Plus que deux ans de mandat pour Aoun, après quatre années qui ont vu le Liban sombrer

  • Le pourcentage de la population qui souffre d’extrême pauvreté est passé de 8 % en 2019 à 23 % en 2020
  • Un député trouve «honteux» que les partisans du président Aoun évoquent les exploits de son administration

BEYROUTH : Le 31 octobre a marqué les quatre ans du président libanais, Michel Aoun, au pouvoir, et il reste encore deux ans avant la fin de son mandat, alors que le pays ne cesse de s’effondrer. M. Aoun a lui-même récemment averti que le Liban se dirigeait vers l’enfer si un nouveau gouvernement ne pouvait pas être formé pour résoudre les nombreux problèmes du pays.

La livre libanaise s’est effondrée et les conditions de vie se sont détériorées. Le pourcentage de la population qui souffre d’extrême pauvreté est passé de 8 % en 2019 à 23 % en 2020. De plus, une explosion dévastatrice à Beyrouth en août, ainsi que la crise actuelle du coronavirus ont exacerbé les problèmes du pays.

La classe moyenne se rétrécit en raison de la perte des économies bancaires et de l’immigration croissante des familles et des jeunes Libanais, notamment de la communauté chrétienne.

Les appels hebdomadaires du patriarche maronite Béchara Al-Rai pour préserver la neutralité du Liban et la vision derrière l’establishment du pays ne sont pas entendus.

Au Liban, le mandat du président s’articule en trois périodes. La première est généralement une «période en or» pour tout dirigeant. La deuxième se caractérise souvent par un calme et une diminution de la productivité. Les deux dernières années constituent une période difficile, à cause de l'augmentation des conflits politiques et de la concurrence entre les candidats.

Cependant, malgré les critiques sur le mandat Aoun, les loyalistes estiment qu’il a «fait de la faiblesse une force, et qu’il a redonné du prestige à la présidence».

Pour eux, le répertoire des réalisations est vaste : préparation d'un budget annuel après une interruption de douze ans, lutte contre la corruption à travers divers projets de loi, participation du Liban à l’Assemblée des Nations unies, promulgation de la loi sur le droit d'accès à l'information, exploration pétrolière et gazière dans les eaux régionales, sans oublier les solutions au problème des réfugiés syriens.

La nouvelle loi électorale basée sur la représentation proportionnelle est citée parmi les réalisations. Selon ces loyalistes, elle aurait conduit à la représentation des forces politiques et des partis en fonction de leur taille réelle.

Cependant, le député Mohammed al-Hajjar, du bloc du Futur, a déclaré que les quatre années de M. Aoun au pouvoir n’ont pas été à la hauteur des attentes.

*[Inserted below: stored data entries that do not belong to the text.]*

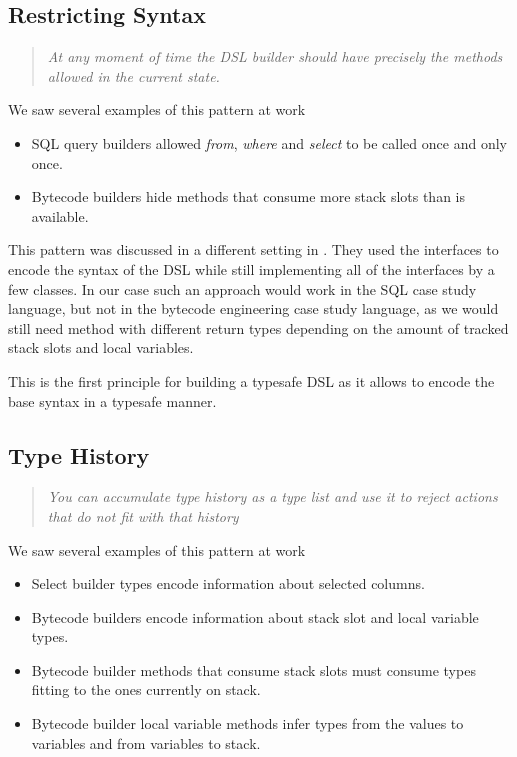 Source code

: \documentclass{sig-alternate}
\begin{document}
\subsection{Restricting Syntax}

\begin{quote}
\emph{At any moment of time the DSL builder should have precisely the methods allowed in the current state.}
\end{quote}

We saw several examples of this pattern at work
\begin{itemize}
\item SQL query builders allowed \emph{from}, \emph{where} and \emph{select} to be called once and only once.
\item Bytecode builders hide methods that consume more stack slots than is available.
\end{itemize}

This pattern was discussed in a different setting in \cite{freeman2004jsr}. They used the interfaces to encode the syntax of the DSL while still implementing all of the interfaces by a few classes. In our case such an approach would work in the SQL case study language, but not in the bytecode engineering case study language, as we would still need method with different return types depending on the amount of tracked stack slots and local variables. 

This is the first principle for building a typesafe DSL as it allows to encode the base syntax in a typesafe manner.

\subsection{Type History}

\begin{quote}
\emph{You can accumulate type history as a type list and use it to reject actions that do not fit with that history}
\end{quote}

We saw several examples of this pattern at work
\begin{itemize}
\item Select builder types encode information about selected columns. 
\item Bytecode builders encode information about stack slot and local variable types.
\item Bytecode builder methods that consume stack slots must consume types fitting to the ones currently on stack.
\item Bytecode builder local variable methods infer types from the values to variables and from variables to stack.
\end{itemize}
\end{document}
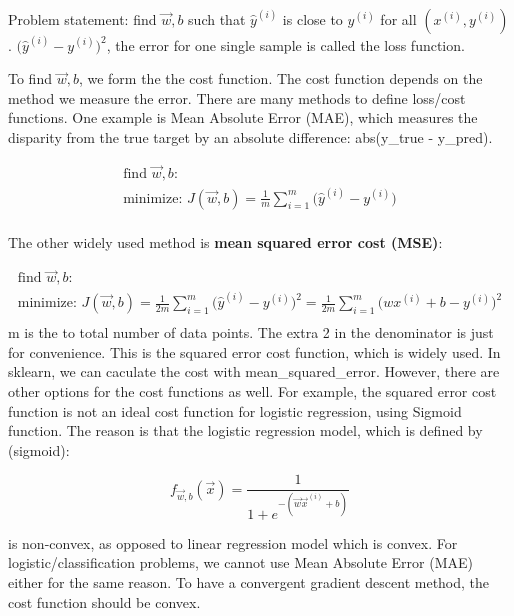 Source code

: \documentclass[12pt]{report}
\begin{document}
Problem statement: find $\overrightarrow{w},b$ such that $\hat{y}^{(i)}$ is close to $y^{(i)}$ for all $(x^{(i)}, y^{(i)} )$. $\big(\hat{y}^{(i)}  - y^{(i)} \big) ^2$, the error for one single sample is called the loss function.

To find $\overrightarrow{w},b$, we form the the cost function. The cost function depends on the method we measure the error. There are many methods to define loss/cost functions. One example is Mean Absolute Error (MAE), which measures the disparity from the true target by an absolute difference: abs(y\_true - y\_pred).

\begin{multline}
  \text{find $\overrightarrow{w},b$:} \\
  \text{minimize:  }  J(\overrightarrow{w},b) = \frac{1}{m} \sum_{i=1}^{m} \big(\hat{y}^{(i)}  - y^{(i)} \big) \\
\end{multline}


The other widely used method is \textbf{mean squared error cost (MSE)}:

\begin{multline}
	\text{find $\overrightarrow{w},b$:} \\
	\text{minimize:  }  J(\overrightarrow{w},b) = \frac{1}{2m} \sum_{i=1}^{m} \big(\hat{y}^{(i)}  - y^{(i)} \big) ^2 = \frac{1}{2m} \sum_{i=1}^{m} \big( wx ^ {(i)} + b - y^{(i)} \big) ^2 \\
\end{multline}
m is the to total number of data points. The extra 2 in the denominator is just for convenience. This is the squared error cost function, which is widely used. In sklearn, we can caculate the cost with mean\_squared\_error. However, there are other options for the cost functions as well. For example, the squared error cost function is not an ideal cost function for logistic regression, using Sigmoid function. The reason is that the logistic regression model, which is defined by (sigmoid):

\begin{equation}
  f_{\overrightarrow{w},b} (\overrightarrow{x}) = \frac{1}{1+e^{-(\overrightarrow{w} \overrightarrow{x} ^ {(i)} + b)}}
\end{equation}

is non-convex, as opposed to linear regression model which is convex. For logistic/classification problems, we cannot use Mean Absolute Error (MAE) either for the same reason. To have a convergent gradient descent method, the cost function should be convex.
\end{document}
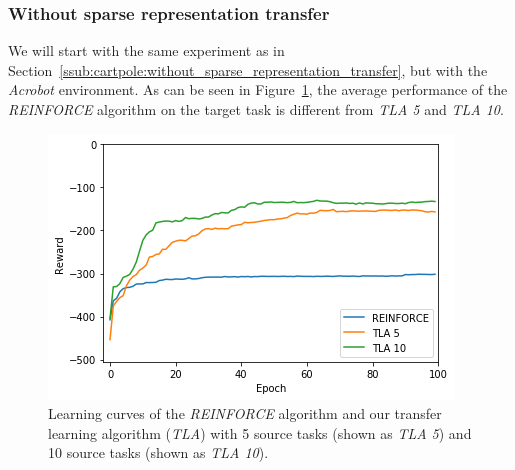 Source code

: \subsubsection{Without sparse representation transfer} %
\label{ssub:acrobot:without_sparse_representation_transfer}
We will start with the same experiment as in Section~\ref{ssub:cartpole:without_sparse_representation_transfer}, but with the \textit{Acrobot} environment.
As can be seen in Figure~\ref{fig:Acrobot:reward_target_re-akt5-akt10}, the average performance of  the \textit{REINFORCE} algorithm on the target task is different from \textit{TLA 5} and \textit{TLA 10}.
\begin{figure}[H]
    \centering
    \includegraphics[width=.8\linewidth]{images/results/Acrobot/no_sparse_transfer/reward_target_re-akt5-akt10.png}
    \caption[Learning curves for the \textit{Acrobot} environment of \textit{REINFORCE} and \textit{TLA} for the \emph{Acrobot} environment]{Learning curves of the \textit{REINFORCE} algorithm and our transfer learning algorithm (\textit{TLA}) with 5 source tasks (shown as \textit{TLA 5}) and 10 source tasks (shown as \textit{TLA 10}).}
    \label{fig:Acrobot:reward_target_re-akt5-akt10}
\end{figure}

«La loi électorale n’a pu être adoptée sans être approuvée par le bloc parlementaire du Futur, car le bloc et le mouvement du Futur sont préoccupés par la tenue d'élections parlementaires», a-t-il confié à Arab News. «Quant au discours sur la lutte contre la corruption, c'est du gros n’importe quoi, car la réalité montre des pratiques horribles. De plus, bien des obstacles ont été placés, et ils nuisent toujours à la formation des gouvernements, en provoquant un vide qui n’est pas dans l’intérêt de l’administration».

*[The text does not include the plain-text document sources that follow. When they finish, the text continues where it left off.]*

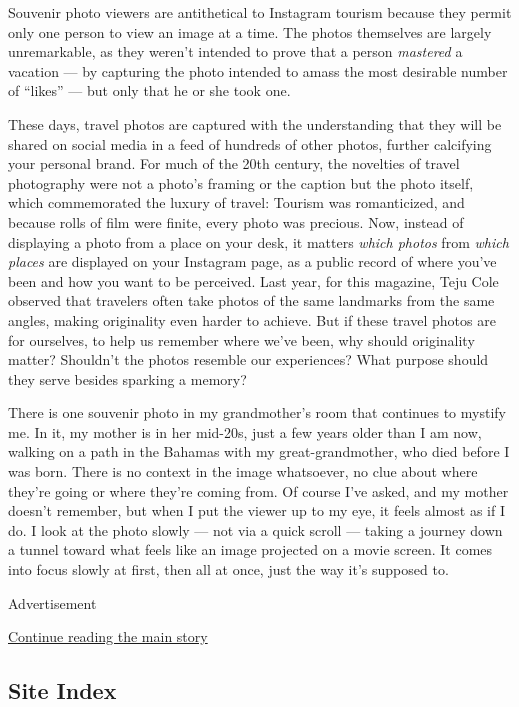 Souvenir photo viewers are antithetical to Instagram tourism because
they permit only one person to view an image at a time. The photos
themselves are largely unremarkable, as they weren't intended to prove
that a person \emph{mastered} a vacation --- by capturing the photo
intended to amass the most desirable number of ``likes'' --- but only
that he or she took one.

These days, travel photos are captured with the understanding that they
will be shared on social media in a feed of hundreds of other photos,
further calcifying your personal brand. For much of the 20th century,
the novelties of travel photography were not a photo's framing or the
caption but the photo itself, which commemorated the luxury of travel:
Tourism was romanticized, and because rolls of film were finite, every
photo was precious. Now, instead of displaying a photo from a place on
your desk, it matters \emph{which photos} from \emph{which places} are
displayed on your Instagram page, as a public record of where you've
been and how you want to be perceived. Last year, for this magazine,
Teju Cole observed that travelers often take photos of the same
landmarks from the same angles, making originality even harder to
achieve. But if these travel photos are for ourselves, to help us
remember where we've been, why should originality matter? Shouldn't the
photos resemble our experiences? What purpose should they serve besides
sparking a memory?

There is one souvenir photo in my grandmother's room that continues to
mystify me. In it, my mother is in her mid-20s, just a few years older
than I am now, walking on a path in the Bahamas with my
great-grandmother, who died before I was born. There is no context in
the image whatsoever, no clue about where they're going or where they're
coming from. Of course I've asked, and my mother doesn't remember, but
when I put the viewer up to my eye, it feels almost as if I do. I look
at the photo slowly --- not via a quick scroll --- taking a journey down
a tunnel toward what feels like an image projected on a movie screen. It
comes into focus slowly at first, then all at once, just the way it's
supposed to.

Advertisement

\protect\hyperlink{after-bottom}{Continue reading the main story}

\hypertarget{site-index}{%
\subsection{Site Index}\label{site-index}}

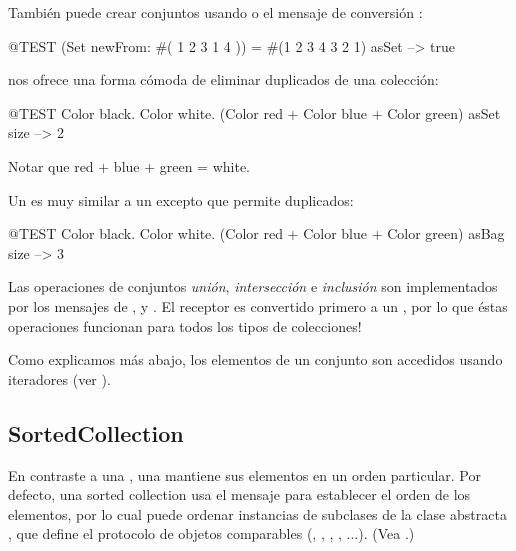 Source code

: \documentclass[a4paper,10pt,twoside]{book}
\begin{document}
Tambi\'en puede crear conjuntos usando  o el mensaje de conversi\'on :

\begin{code}{@TEST}
(Set newFrom: #( 1 2 3 1 4 )) = #(1 2 3 4 3 2 1) asSet --> true
\end{code}

 nos ofrece una forma c\'omoda de eliminar duplicados de una colecci\'on:
\begin{code}{@TEST}
{ Color black. Color white. (Color red + Color blue + Color green) } asSet size --> 2
\end{code}
\noindent
Notar que red + blue + green = white.

Un  es muy similar a un  excepto que permite duplicados:
\begin{code}{@TEST}
{ Color black. Color white. (Color red + Color blue + Color green) } asBag size --> 3
\end{code}

Las operaciones de conjuntos \emph{uni\'on}, \emph{intersecci\'on} e \emph{inclusi\'on} son implementados por los mensajes de   ,  y .
El receptor es convertido primero a un , por lo que \'estas operaciones funcionan para todos los tipos de colecciones!


Como explicamos m\'as abajo, los elementos de un conjunto son accedidos usando iteradores (ver ).

\subsection{SortedCollection}
En contraste a una , una  mantiene sus elementos en un orden particular. Por defecto, una sorted collection usa el mensaje  para establecer el orden de los elementos, por lo cual puede ordenar instancias de subclases de la clase abstracta , que define el protocolo de objetos comparables (, , , , ...).
(Vea .)
\end{document}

Il a affirmé que l’administration n’a pas établi des relations extérieures solides et qu'elle tentait de créer de nouvelles normes qui sont loin de la Constitution.

Le secrétaire général du parti socialiste progressiste, Zafer Nasser, a souligné que les quatre premières du mandat Aoun se sont caractérisées par une instabilité politique et un effondrement économique et social.

«Le processus politique que cette administration pratique invariablement semble ne pas vouloir tirer une leçon des quatre dernières années», dit-il à Arab News. «Les relations du Liban avec les Arabes et l’Occident sont rompues, et Aoun a fait le contraire de ce qu’il avait promis. Il me semble que rien ne changera au cours des deux prochaines années.»

Il y avait une coopération totale au début du mandat d’Aoun, a-t-il ajouté, mais «la malveillance politique» a tout perturbé. «L'administration n'avait pas à lancer des slogans pleins de verve sur la lutte contre la corruption et la réforme, alors qu’en réalité elle pratique le contraire. La réalité sur le terrain est un indicateur d’échec. Dans les deux prochaines années nous allons voir les Libanais suivre le chemin du Golgotha.»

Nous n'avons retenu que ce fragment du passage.